Che Liwei, Wang Jiaqi, Zhou Yao, Ma Fenglong
College of Information Sciences and Technology, Pennsylvania State University, University Park, PA 16802, USA.
Instacart, San Francisco, CA 94105, USA.
Sensors (Basel). 2023 Aug 6;23(15):6986. doi: 10.3390/s23156986.
Federated learning (FL), which provides a collaborative training scheme for distributed data sources with privacy concerns, has become a burgeoning and attractive research area. Most existing FL studies focus on taking unimodal data, such as image and text, as the model input and resolving the heterogeneity challenge, i.e., the challenge of non-identical distribution (non-IID) caused by a data distribution imbalance related to data labels and data amount. In real-world applications, data are usually described by multiple modalities.

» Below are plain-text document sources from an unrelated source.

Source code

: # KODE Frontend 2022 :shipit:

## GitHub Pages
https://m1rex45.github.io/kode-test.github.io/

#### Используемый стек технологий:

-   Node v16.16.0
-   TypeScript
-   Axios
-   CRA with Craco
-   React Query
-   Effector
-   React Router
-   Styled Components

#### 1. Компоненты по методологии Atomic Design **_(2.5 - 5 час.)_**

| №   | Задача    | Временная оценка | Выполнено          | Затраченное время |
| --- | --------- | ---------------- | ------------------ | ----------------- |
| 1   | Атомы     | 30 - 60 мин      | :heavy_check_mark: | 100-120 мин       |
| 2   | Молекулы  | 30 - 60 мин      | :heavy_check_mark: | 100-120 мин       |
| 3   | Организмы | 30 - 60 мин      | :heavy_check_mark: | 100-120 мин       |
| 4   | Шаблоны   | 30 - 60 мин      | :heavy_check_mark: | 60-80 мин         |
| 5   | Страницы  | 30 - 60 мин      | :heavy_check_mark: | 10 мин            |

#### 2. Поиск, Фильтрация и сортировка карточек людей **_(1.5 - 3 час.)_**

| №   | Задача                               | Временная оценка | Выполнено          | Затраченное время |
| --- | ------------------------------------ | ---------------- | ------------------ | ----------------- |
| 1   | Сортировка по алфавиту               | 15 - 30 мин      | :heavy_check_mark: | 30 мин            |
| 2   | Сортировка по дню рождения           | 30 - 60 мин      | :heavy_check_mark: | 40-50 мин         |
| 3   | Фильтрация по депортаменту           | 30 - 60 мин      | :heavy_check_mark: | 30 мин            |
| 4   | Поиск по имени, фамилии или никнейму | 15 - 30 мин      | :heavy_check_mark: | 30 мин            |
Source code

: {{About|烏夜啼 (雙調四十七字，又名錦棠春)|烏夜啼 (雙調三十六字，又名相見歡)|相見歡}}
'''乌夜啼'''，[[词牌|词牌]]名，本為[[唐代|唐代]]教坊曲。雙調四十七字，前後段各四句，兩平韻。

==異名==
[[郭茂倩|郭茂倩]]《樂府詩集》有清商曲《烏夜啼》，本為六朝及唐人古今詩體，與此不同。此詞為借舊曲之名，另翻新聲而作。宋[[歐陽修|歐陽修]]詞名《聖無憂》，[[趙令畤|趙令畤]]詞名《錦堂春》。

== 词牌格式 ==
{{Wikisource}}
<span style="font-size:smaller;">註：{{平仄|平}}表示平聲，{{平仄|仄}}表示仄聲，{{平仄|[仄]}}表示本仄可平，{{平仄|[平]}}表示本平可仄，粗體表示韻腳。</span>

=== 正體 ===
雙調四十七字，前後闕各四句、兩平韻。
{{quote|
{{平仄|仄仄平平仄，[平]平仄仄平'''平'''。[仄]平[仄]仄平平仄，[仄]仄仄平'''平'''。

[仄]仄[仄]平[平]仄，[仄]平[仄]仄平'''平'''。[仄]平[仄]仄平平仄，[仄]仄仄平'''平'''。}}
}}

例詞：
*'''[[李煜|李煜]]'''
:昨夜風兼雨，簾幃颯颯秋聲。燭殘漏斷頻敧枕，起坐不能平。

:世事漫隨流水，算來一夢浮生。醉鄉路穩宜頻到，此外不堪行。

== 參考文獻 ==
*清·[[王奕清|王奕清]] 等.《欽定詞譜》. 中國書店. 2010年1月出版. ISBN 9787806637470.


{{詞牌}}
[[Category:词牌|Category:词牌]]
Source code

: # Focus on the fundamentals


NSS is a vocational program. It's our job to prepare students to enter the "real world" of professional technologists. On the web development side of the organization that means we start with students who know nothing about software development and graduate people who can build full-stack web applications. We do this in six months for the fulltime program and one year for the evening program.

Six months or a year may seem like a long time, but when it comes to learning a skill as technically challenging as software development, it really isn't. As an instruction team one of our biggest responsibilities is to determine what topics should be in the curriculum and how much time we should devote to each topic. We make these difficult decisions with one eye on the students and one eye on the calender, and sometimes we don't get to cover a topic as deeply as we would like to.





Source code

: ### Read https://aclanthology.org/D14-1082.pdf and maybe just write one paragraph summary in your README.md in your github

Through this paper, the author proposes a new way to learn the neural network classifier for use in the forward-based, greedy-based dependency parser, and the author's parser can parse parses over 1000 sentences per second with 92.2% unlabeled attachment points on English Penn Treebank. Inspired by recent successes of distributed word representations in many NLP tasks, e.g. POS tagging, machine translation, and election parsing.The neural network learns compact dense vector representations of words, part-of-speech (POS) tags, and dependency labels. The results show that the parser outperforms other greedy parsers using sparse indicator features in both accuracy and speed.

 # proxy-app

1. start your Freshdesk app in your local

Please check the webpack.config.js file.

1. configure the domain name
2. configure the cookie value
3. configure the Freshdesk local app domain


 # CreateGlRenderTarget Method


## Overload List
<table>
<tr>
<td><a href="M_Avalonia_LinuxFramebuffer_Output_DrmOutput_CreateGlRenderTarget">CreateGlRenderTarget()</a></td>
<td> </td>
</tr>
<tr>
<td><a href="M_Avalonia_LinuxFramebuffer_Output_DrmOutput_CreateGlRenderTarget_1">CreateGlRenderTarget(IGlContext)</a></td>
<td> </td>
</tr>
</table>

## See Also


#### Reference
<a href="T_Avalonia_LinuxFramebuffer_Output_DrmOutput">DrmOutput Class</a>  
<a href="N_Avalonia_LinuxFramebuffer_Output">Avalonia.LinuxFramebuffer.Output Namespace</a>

However, to the best of our knowledge, only a handful of studies have been conducted to improve system performance utilizing multimodal data. In this survey paper, we identify the significance of this emerging research topic of multimodal federated learning (MFL) and present a literature review on the state-of-art MFL methods. Furthermore, we categorize multimodal federated learning into congruent and incongruent multimodal federated learning based on whether all clients possess the same modal combinations. We investigate the feasible application tasks and related benchmarks for MFL. Lastly, we summarize the promising directions and fundamental challenges in this field for future research.
联邦学习(FL)为有隐私顾虑的分布式数据源提供了一种协作训练方案,已成为一个新兴且有吸引力的研究领域。大多数现有的联邦学习研究专注于将单模态数据(如图像和文本)作为模型输入,并解决异质性挑战,即由与数据标签和数据量相关的数据分布不平衡导致的非相同分布(非IID)挑战。在实际应用中,数据通常由多种模态描述。然而,据我们所知,仅有少数研究利用多模态数据来提高系统性能。在这篇综述论文中,我们确定了多模态联邦学习(MFL)这一新兴研究主题的重要性,并对当前最先进的多模态联邦学习方法进行文献综述。此外,我们根据所有客户端是否拥有相同的模态组合,将多模态联邦学习分为一致多模态联邦学习和不一致多模态联邦学习。我们研究了多模态联邦学习的可行应用任务和相关基准。最后,我们总结了该领域未来研究的有前景的方向和基本挑战。